KB Financial, one of the four main South Korean banks, adopted yesterday its first coal policy, excluding the direct financing of new coal plants. This exclusion is very basic and will not impact a lot of KB activities since it was not very active in this field. A lot remains to be done for KB to adopt a comprehensive coal phase-out policy and align itself with international best practices.

1.What is new?

KB Financial published on September 27 a press release on its website announcing its new position on the coal sector. The South Korean financial player made public its commitment, adopted in a recent ESG committee, to suspend its participation in the financing or the acquisition of new coal power plants worldwide.

2. Our analysis: the bare minimum

KB Financial is the first South Korean player to announce an end to the direct financing of new coal plants worldwide, through project finance, acquisition financing or the buying of project bonds.

The positive news in this commitment is that it goes further than the policy adopted by its peer Shinhan Bank, which only excludes from direct financing new coal power plants with emissions above 800gCO2/kWh.

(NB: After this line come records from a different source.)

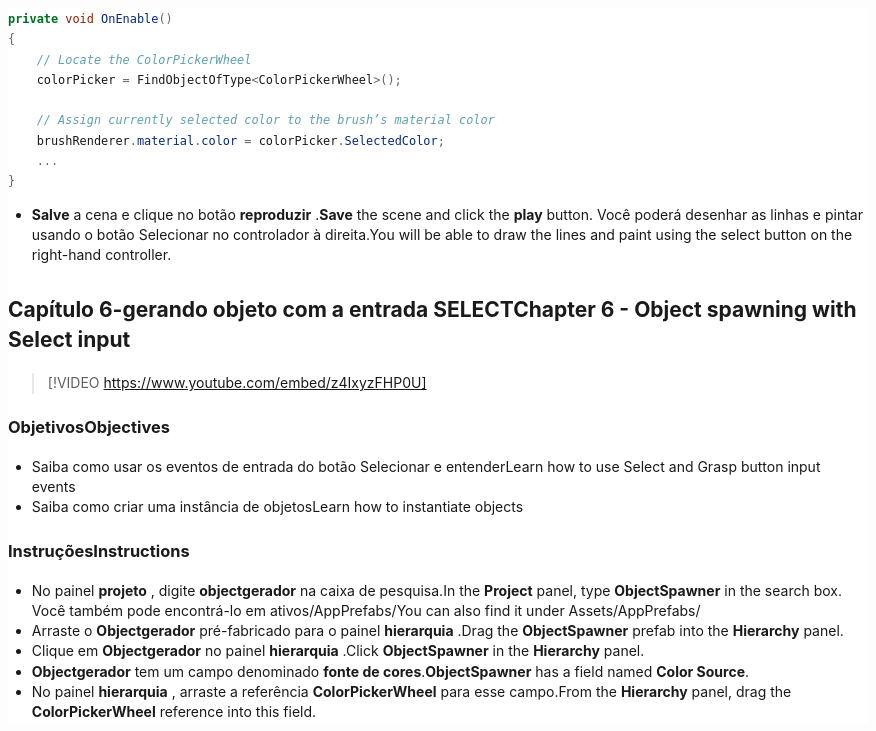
```cs
private void OnEnable()
{
    // Locate the ColorPickerWheel
    colorPicker = FindObjectOfType<ColorPickerWheel>();

    // Assign currently selected color to the brush’s material color
    brushRenderer.material.color = colorPicker.SelectedColor;
    ...
}
```

* <span data-ttu-id="5827c-341">**Salve** a cena e clique no botão **reproduzir** .</span><span class="sxs-lookup"><span data-stu-id="5827c-341">**Save** the scene and click the **play** button.</span></span> <span data-ttu-id="5827c-342">Você poderá desenhar as linhas e pintar usando o botão Selecionar no controlador à direita.</span><span class="sxs-lookup"><span data-stu-id="5827c-342">You will be able to draw the lines and paint using the select button on the right-hand controller.</span></span>

## <a name="chapter-6---object-spawning-with-select-input"></a><span data-ttu-id="5827c-343">Capítulo 6-gerando objeto com a entrada SELECT</span><span class="sxs-lookup"><span data-stu-id="5827c-343">Chapter 6 - Object spawning with Select input</span></span>

>[!VIDEO https://www.youtube.com/embed/z4IxyzFHP0U]

### <a name="objectives"></a><span data-ttu-id="5827c-344">Objetivos</span><span class="sxs-lookup"><span data-stu-id="5827c-344">Objectives</span></span>

* <span data-ttu-id="5827c-345">Saiba como usar os eventos de entrada do botão Selecionar e entender</span><span class="sxs-lookup"><span data-stu-id="5827c-345">Learn how to use Select and Grasp button input events</span></span>
* <span data-ttu-id="5827c-346">Saiba como criar uma instância de objetos</span><span class="sxs-lookup"><span data-stu-id="5827c-346">Learn how to instantiate objects</span></span>

### <a name="instructions"></a><span data-ttu-id="5827c-347">Instruções</span><span class="sxs-lookup"><span data-stu-id="5827c-347">Instructions</span></span>

* <span data-ttu-id="5827c-348">No painel **projeto** , digite **objectgerador** na caixa de pesquisa.</span><span class="sxs-lookup"><span data-stu-id="5827c-348">In the **Project** panel, type **ObjectSpawner** in the search box.</span></span> <span data-ttu-id="5827c-349">Você também pode encontrá-lo em ativos/AppPrefabs/</span><span class="sxs-lookup"><span data-stu-id="5827c-349">You can also find it under Assets/AppPrefabs/</span></span>
* <span data-ttu-id="5827c-350">Arraste o **Objectgerador** pré-fabricado para o painel **hierarquia** .</span><span class="sxs-lookup"><span data-stu-id="5827c-350">Drag the **ObjectSpawner** prefab into the **Hierarchy** panel.</span></span>
* <span data-ttu-id="5827c-351">Clique em **Objectgerador** no painel **hierarquia** .</span><span class="sxs-lookup"><span data-stu-id="5827c-351">Click **ObjectSpawner** in the **Hierarchy** panel.</span></span>
* <span data-ttu-id="5827c-352">**Objectgerador** tem um campo denominado **fonte de cores**.</span><span class="sxs-lookup"><span data-stu-id="5827c-352">**ObjectSpawner** has a field named **Color Source**.</span></span>
* <span data-ttu-id="5827c-353">No painel **hierarquia** , arraste a referência **ColorPickerWheel** para esse campo.</span><span class="sxs-lookup"><span data-stu-id="5827c-353">From the **Hierarchy** panel, drag the **ColorPickerWheel** reference into this field.</span></span>
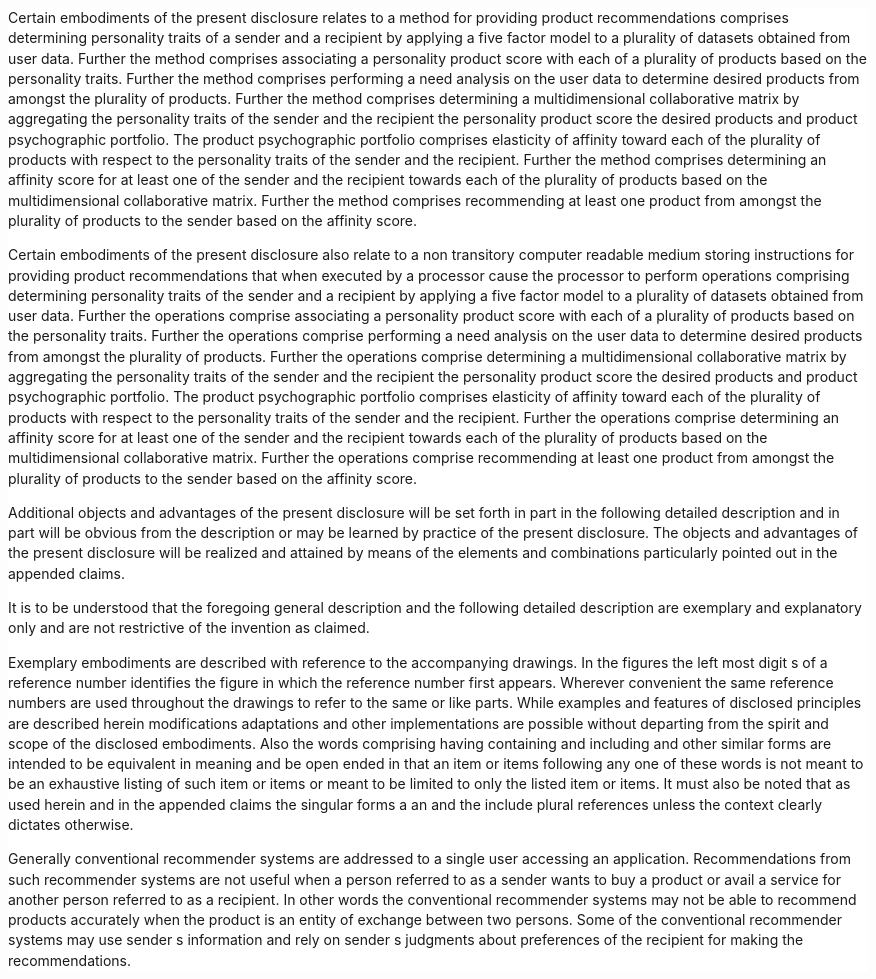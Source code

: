 Certain embodiments of the present disclosure relates to a method for providing product recommendations comprises determining personality traits of a sender and a recipient by applying a five factor model to a plurality of datasets obtained from user data. Further the method comprises associating a personality product score with each of a plurality of products based on the personality traits. Further the method comprises performing a need analysis on the user data to determine desired products from amongst the plurality of products. Further the method comprises determining a multidimensional collaborative matrix by aggregating the personality traits of the sender and the recipient the personality product score the desired products and product psychographic portfolio. The product psychographic portfolio comprises elasticity of affinity toward each of the plurality of products with respect to the personality traits of the sender and the recipient. Further the method comprises determining an affinity score for at least one of the sender and the recipient towards each of the plurality of products based on the multidimensional collaborative matrix. Further the method comprises recommending at least one product from amongst the plurality of products to the sender based on the affinity score.

Certain embodiments of the present disclosure also relate to a non transitory computer readable medium storing instructions for providing product recommendations that when executed by a processor cause the processor to perform operations comprising determining personality traits of the sender and a recipient by applying a five factor model to a plurality of datasets obtained from user data. Further the operations comprise associating a personality product score with each of a plurality of products based on the personality traits. Further the operations comprise performing a need analysis on the user data to determine desired products from amongst the plurality of products. Further the operations comprise determining a multidimensional collaborative matrix by aggregating the personality traits of the sender and the recipient the personality product score the desired products and product psychographic portfolio. The product psychographic portfolio comprises elasticity of affinity toward each of the plurality of products with respect to the personality traits of the sender and the recipient. Further the operations comprise determining an affinity score for at least one of the sender and the recipient towards each of the plurality of products based on the multidimensional collaborative matrix. Further the operations comprise recommending at least one product from amongst the plurality of products to the sender based on the affinity score.

Additional objects and advantages of the present disclosure will be set forth in part in the following detailed description and in part will be obvious from the description or may be learned by practice of the present disclosure. The objects and advantages of the present disclosure will be realized and attained by means of the elements and combinations particularly pointed out in the appended claims.

It is to be understood that the foregoing general description and the following detailed description are exemplary and explanatory only and are not restrictive of the invention as claimed.

Exemplary embodiments are described with reference to the accompanying drawings. In the figures the left most digit s of a reference number identifies the figure in which the reference number first appears. Wherever convenient the same reference numbers are used throughout the drawings to refer to the same or like parts. While examples and features of disclosed principles are described herein modifications adaptations and other implementations are possible without departing from the spirit and scope of the disclosed embodiments. Also the words comprising having containing and including and other similar forms are intended to be equivalent in meaning and be open ended in that an item or items following any one of these words is not meant to be an exhaustive listing of such item or items or meant to be limited to only the listed item or items. It must also be noted that as used herein and in the appended claims the singular forms a an and the include plural references unless the context clearly dictates otherwise.

Generally conventional recommender systems are addressed to a single user accessing an application. Recommendations from such recommender systems are not useful when a person referred to as a sender wants to buy a product or avail a service for another person referred to as a recipient. In other words the conventional recommender systems may not be able to recommend products accurately when the product is an entity of exchange between two persons. Some of the conventional recommender systems may use sender s information and rely on sender s judgments about preferences of the recipient for making the recommendations.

The other positive news is that this is a clear exclusion, without any exceptions, while most of the Japanese banks that adopted a similar policy excluding the direct financing of new coal plants “in principle” have different levels of exceptions to it.

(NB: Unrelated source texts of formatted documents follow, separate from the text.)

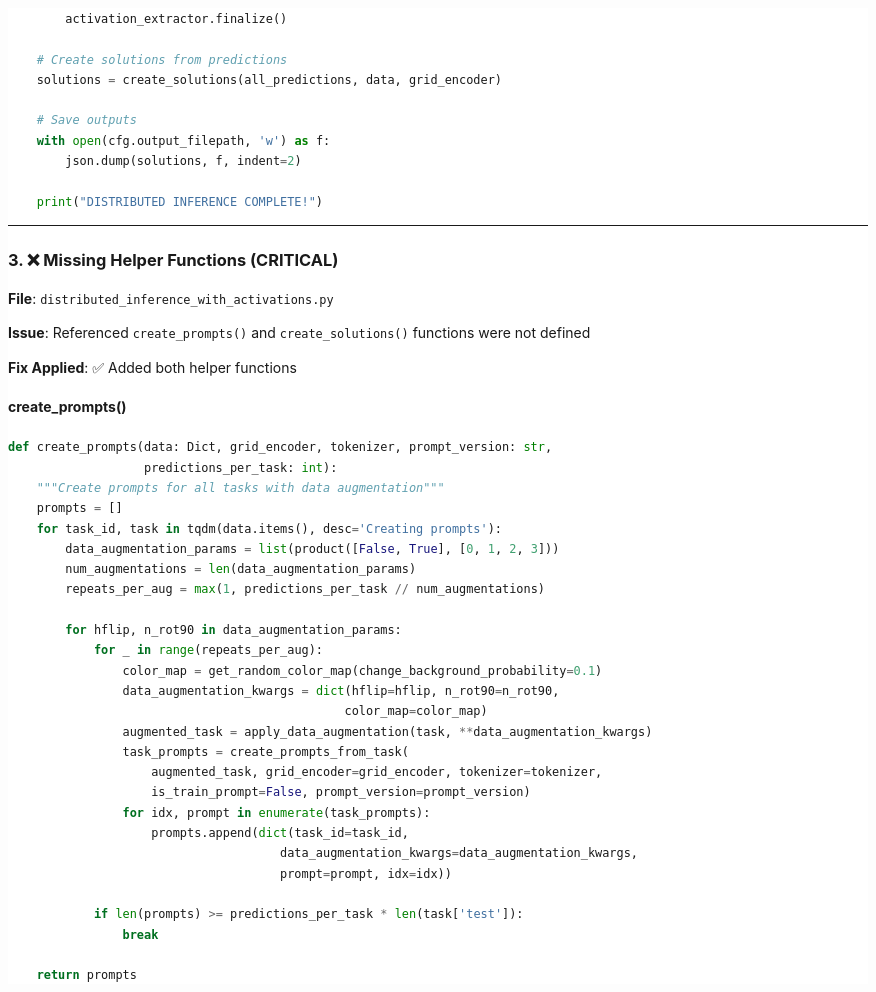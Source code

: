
 ```python
        activation_extractor.finalize()

    # Create solutions from predictions
    solutions = create_solutions(all_predictions, data, grid_encoder)

    # Save outputs
    with open(cfg.output_filepath, 'w') as f:
        json.dump(solutions, f, indent=2)

    print("DISTRIBUTED INFERENCE COMPLETE!")
```

---

### 3. ❌ Missing Helper Functions (CRITICAL)

**File**: `distributed_inference_with_activations.py`

**Issue**: Referenced `create_prompts()` and `create_solutions()` functions were not defined

**Fix Applied**: ✅ Added both helper functions

#### create_prompts()

```python
def create_prompts(data: Dict, grid_encoder, tokenizer, prompt_version: str,
                   predictions_per_task: int):
    """Create prompts for all tasks with data augmentation"""
    prompts = []
    for task_id, task in tqdm(data.items(), desc='Creating prompts'):
        data_augmentation_params = list(product([False, True], [0, 1, 2, 3]))
        num_augmentations = len(data_augmentation_params)
        repeats_per_aug = max(1, predictions_per_task // num_augmentations)

        for hflip, n_rot90 in data_augmentation_params:
            for _ in range(repeats_per_aug):
                color_map = get_random_color_map(change_background_probability=0.1)
                data_augmentation_kwargs = dict(hflip=hflip, n_rot90=n_rot90,
                                               color_map=color_map)
                augmented_task = apply_data_augmentation(task, **data_augmentation_kwargs)
                task_prompts = create_prompts_from_task(
                    augmented_task, grid_encoder=grid_encoder, tokenizer=tokenizer,
                    is_train_prompt=False, prompt_version=prompt_version)
                for idx, prompt in enumerate(task_prompts):
                    prompts.append(dict(task_id=task_id,
                                      data_augmentation_kwargs=data_augmentation_kwargs,
                                      prompt=prompt, idx=idx))

            if len(prompts) >= predictions_per_task * len(task['test']):
                break

    return prompts
```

The negative news in this announcement is that it only covers the direct financing of new coal plants, and not of new coal mines or new coal infrastructure. And regardless of this, it appears that KB Financial through KB Kookmin Bank has not been very active in this sector since no project finance deals for new coal plants can be found in the international financial database IJGlobal in the past 20 years. But according to a 2018 report, KB is involved in the construction of two coal power plants in South Korea: the Gangneung An-in project, expected to be operational in 2021, and the Goseong Hai project, expected to be operational in 2023. And according to an Eco-business article, KB is in the running through its subsidiary KB Securities to underwrite KRW 100 billion (US$85 billion) in bonds for the 2,100-megawatt Samcheok Bluepower project.

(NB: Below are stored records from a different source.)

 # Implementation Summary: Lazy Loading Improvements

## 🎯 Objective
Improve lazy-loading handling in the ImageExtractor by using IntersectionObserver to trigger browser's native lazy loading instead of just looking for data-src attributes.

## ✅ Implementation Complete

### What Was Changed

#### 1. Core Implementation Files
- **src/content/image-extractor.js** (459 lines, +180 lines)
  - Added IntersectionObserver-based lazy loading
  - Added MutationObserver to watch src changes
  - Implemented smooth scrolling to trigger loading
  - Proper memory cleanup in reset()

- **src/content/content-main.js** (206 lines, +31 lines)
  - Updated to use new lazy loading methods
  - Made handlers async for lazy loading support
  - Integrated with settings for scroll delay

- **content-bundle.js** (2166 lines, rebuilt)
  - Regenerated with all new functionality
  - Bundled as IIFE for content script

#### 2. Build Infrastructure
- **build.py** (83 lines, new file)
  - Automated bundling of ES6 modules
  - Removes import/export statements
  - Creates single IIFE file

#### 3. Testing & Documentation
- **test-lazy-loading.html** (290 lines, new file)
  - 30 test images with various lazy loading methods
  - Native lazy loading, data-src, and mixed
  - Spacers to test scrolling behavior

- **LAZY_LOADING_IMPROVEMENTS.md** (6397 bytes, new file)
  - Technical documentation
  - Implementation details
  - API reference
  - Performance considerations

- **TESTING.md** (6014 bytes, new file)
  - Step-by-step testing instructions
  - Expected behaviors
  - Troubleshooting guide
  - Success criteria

More importantly, the coal policy adopted by KB Financial does not cover corporate finance, which is by far the most common channel for financing coal companies. Concretely, this means that the South Korean financial player can still provide finance indirectly through general corporate loans or the issuance of new shares and bonds. KB has only decided to stop financing directly through project-related financing.

This is exactly the case for instance for KEPCO (Korea Electric Power Co), one of the two coal plant developers that KB supports; KB funded KEPCO to the tune of $821 million between 2017 and September 2019. KB will still be able to continue to finance KEPCO as long as the funds are not specifically linked to a new coal plant, while the company is still considering to build several new coal power plants around the world such as the Vung Ang 2 project in Vietnam.

This is why KB Financial scores in our Coal Policy Tool only change for one out of the five criteria, the first one related to coal projects, from 0 to 5 out of 10.

KB Financial scores in the Coal Policy Tool

This table shows the scores of KB Financial coal policy on five criteria of the Coal Policy Tool.

To really “participate in activities limiting the average global temperature rise to 1.5°C or less and driving the transition to a low-carbon economy”, at it claims in its press release, the logical next step for KB Financial is to immediately blacklist all coal developers—companies still planning to build new coal mines, coal plants and coal infrastructures around the world.

It should as well exclude the most exposed and biggest companies in the coal sector and adopt a comprehensive coal phase-out strategy by 2030 in the OECD and 2040 worldwide. Several global banks have already done so recently, such as the French bank Crédit Agricole or the Italian bank UniCredit.

According to a Korea Times article, the adoption of this coal policy was made by KB Financial to win a four-year contract to handle a state fund of 10 trillion won managed by Seoul Metropolitan Office of Education. The education office said that KB and NongHyup, the other bidder which has been the handler of the fund since 1964, will be evaluated on their degree of corporate social responsibility (CSR) contributions to education as well as anti-coal campaigning efforts.

3. Our conclusion

KB Financial has adopted the most minimal coal policy possible. Given it was not very active in this sector, it could have gone further and become the first Asian financial player to at the very least exclude coal plant developers, such as KEPCO; this is the logical next step for KB Financial. Now that KB has started to move on coal, group’s asset management arm, KB Asset Management, should follow suit and adopt the same exclusion for coal developers, as it has invested $86 million in 13 coal plant developers from the latest financial data available from September 2019.